Saying: Get off your high horse Meaning: Stop acting high and mighty, stop being pretentious.
How to use this saying: He’s so full of himself, he should get off his high horse
Saying: Give her (him) a bell Meaning: I should ring her (him) up on the telephone
How to use this saying: I haven’t spoken to Bruce for ages, I should give him a bell.
Saying: Give it a whirl Meaning: Have a go, try
How to use this saying: I’ve never ridden a kangaroo before, maybe I should give it a whirl.
Saying: Give us a gander Meaning: Seeing something, having a look.
How to use this saying: He said he had two thumbs, so I told him to give us a gander.
Saying: Going at it like rabbits Meaning: Procreating, making babies
How to use this saying: they’ve got 9 children already, they’re going at it like rabbits.
Saying: Grasping at Straws Meaning: Depending on something that is useless
How to use this saying: She thinks he’s interested, but I think she’s grasping at straws.
Saying: He’s all shine, but no shoes Meaning: A fraud, or a fake
How to use this saying: He’s such a con man – all shine but no shoes.

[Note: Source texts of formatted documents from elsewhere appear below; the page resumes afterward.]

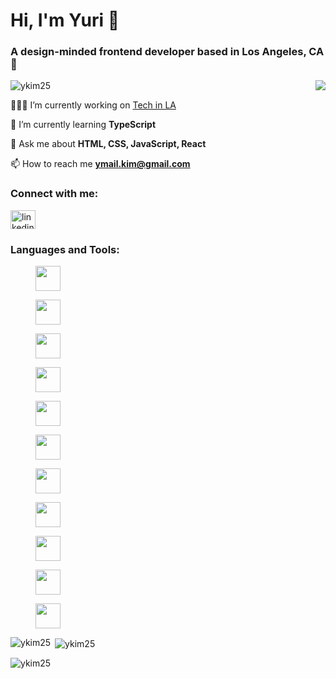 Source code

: <h1 align="left">Hi, I'm Yuri 👋</h1>
<h3 align="left">A design-minded frontend developer based in Los Angeles, CA 🌴</h3>
<img align="right" src="https://steamuserimages-a.akamaihd.net/ugc/1631947648964785474/81CBA15178466DD47195A239232202E78987B714/?imw=637&imh=358&ima=fit&impolicy=Letterbox&imcolor=%23000000&letterbox=true"></img>

<p align="left"> <img src="https://komarev.com/ghpvc/?username=ykim25&label=Profile%20views&color=0e75b6&style=flat" alt="ykim25" /> </p>

👩🏻‍💻 I’m currently working on [Tech in LA](https://www.techinla.org/)

🌱 I’m currently learning **TypeScript**

💬 Ask me about **HTML, CSS, JavaScript, React**

📫 How to reach me **ymail.kim@gmail.com**

<h3 align="left">Connect with me:</h3>
<p align="left">
<a href="https://linkedin.com/in/linkedin.com/in/kim-yuri" target="blank"><img align="center" src="https://raw.githubusercontent.com/rahuldkjain/github-profile-readme-generator/master/src/images/icons/Social/linked-in-alt.svg" alt="linkedin.com/in/kim-yuri" height="30" width="40" /></a>
</p>

<h3 align="left">Languages and Tools:</h3>
<div align="left">
  <figure>
    <img src="https://cdn.jsdelivr.net/gh/devicons/devicon/icons/html5/html5-original.svg" style="width: 40px; height: 40px;" />
  </figure>
  <figure>
    <img src="https://cdn.jsdelivr.net/gh/devicons/devicon/icons/css3/css3-original.svg" style="width: 40px; height: 40px;" />
  </figure>
  <figure>
    <img src="https://cdn.jsdelivr.net/gh/devicons/devicon/icons/javascript/javascript-original.svg" style="width: 40px; height: 40px;" />
  </figure>
  <figure>
    <img src="https://cdn.jsdelivr.net/gh/devicons/devicon/icons/react/react-original.svg" style="width: 40px; height: 40px;" />
  </figure>
  <figure>
    <img src="https://cdn.jsdelivr.net/gh/devicons/devicon/icons/redux/redux-original.svg" style="width: 40px; height: 40px;" />
  </figure>
  <figure>
    <img src="https://cdn.jsdelivr.net/gh/devicons/devicon/icons/sass/sass-original.svg" style="width: 40px; height: 40px;" />
  </figure>
  <figure>
    <img src="https://cdn.jsdelivr.net/gh/devicons/devicon/icons/tailwindcss/tailwindcss-plain.svg" style="width: 40px; height: 40px;" />
  </figure>
  <figure>
    <img src="https://cdn.jsdelivr.net/gh/devicons/devicon/icons/figma/figma-original.svg" style="width: 40px; height: 40px;" />
  </figure>
  <figure>
    <img src="https://cdn.jsdelivr.net/gh/devicons/devicon/icons/git/git-original.svg" style="width: 40px; height: 40px;" />
  </figure>
  <figure>
    <img src="https://cdn.jsdelivr.net/gh/devicons/devicon/icons/firebase/firebase-plain.svg" style="width: 40px; height: 40px;" />
  </figure>
  <figure>
    <img src="https://cdn.jsdelivr.net/gh/devicons/devicon/icons/nodejs/nodejs-original-wordmark.svg" style="width: 40px; height: 40px;" />
  </figure>
</div>


<p><img align="left" src="https://github-readme-stats.vercel.app/api/top-langs?username=ykim25&show_icons=true&locale=en&layout=compact" alt="ykim25" /></p>

<p>&nbsp;<img align="center" src="https://github-readme-stats.vercel.app/api?username=ykim25&show_icons=true&locale=en" alt="ykim25" /></p>

<p><img align="center" src="https://github-readme-streak-stats.herokuapp.com/?user=ykim25&" alt="ykim25" /></p>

Saying: Hedge your bets Meaning: To avoid committing oneself; to leave a means of retreat open
How to use this saying: I never put my eggs all in one basket, I like to hedge my bets
Saying: He’s blotto Meaning: : Drunk, inebriated, had too much to drink
How to use this saying: you won’t get any sense from him – he’s blotto
Saying: He’s got short arms and long pockets Meaning: He doesn’t give up his money easily
How to use this saying: Don’t expect Bazza to pay – he’s got short arms and long pockets.
Saying: He’s Tinny Meaning: He’s very lucky, he’s blessed, good things happen to him
How to use this saying: Don’t give Bill any lottery tickets, he’s tinny.
Saying: Hit the Ground running Meaning: To start something very energetically, so get going early
How to use this saying: He was keen to get finished early, so he hit the ground running
Saying: I could eat a horse and chase the jockey Meaning: I’m starving, I’m very hungry
How to use this saying: I haven’t eaten for two days – I could eat a horse and chase the jockey.
Saying: I’d like to be a fly on the wall Meaning: You’d like to be secretly present to see and hear what happens
How to use this saying: She was furious with him, I’d like to be fly on the wall when they get home
Saying: I’ll have your guts for garters Meaning: a threat of serious reprisal
How to use this saying: If I learn you’ve told anyone, I’ll have your guts for garters
Saying: In two shakes of a lambs tail Meaning: Shortly, very soon.
How to use this saying: I’ll be there in two shakes of a lambs tail.